Exercise instructions
Lines before the one containing "Ready to execute" are left out; copy that line and every later line through the end of the data exactly.

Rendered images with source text
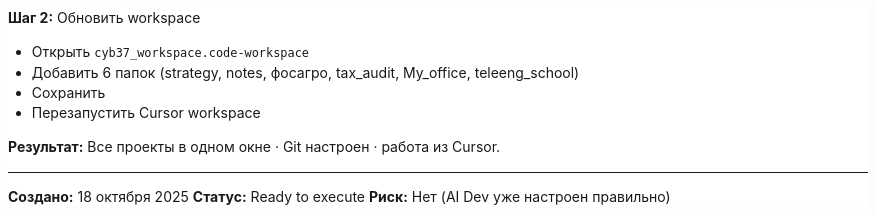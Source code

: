 **Шаг 2:** Обновить workspace
- Открыть `cyb37_workspace.code-workspace`
- Добавить 6 папок (strategy, notes, фосагро, tax_audit, My_office, teleeng_school)
- Сохранить
- Перезапустить Cursor workspace

**Результат:** Все проекты в одном окне · Git настроен · работа из Cursor.

---

**Создано:** 18 октября 2025
**Статус:** Ready to execute
**Риск:** Нет (AI Dev уже настроен правильно)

Solution below
**Статус:** Ready to execute
**Риск:** Нет (AI Dev уже настроен правильно)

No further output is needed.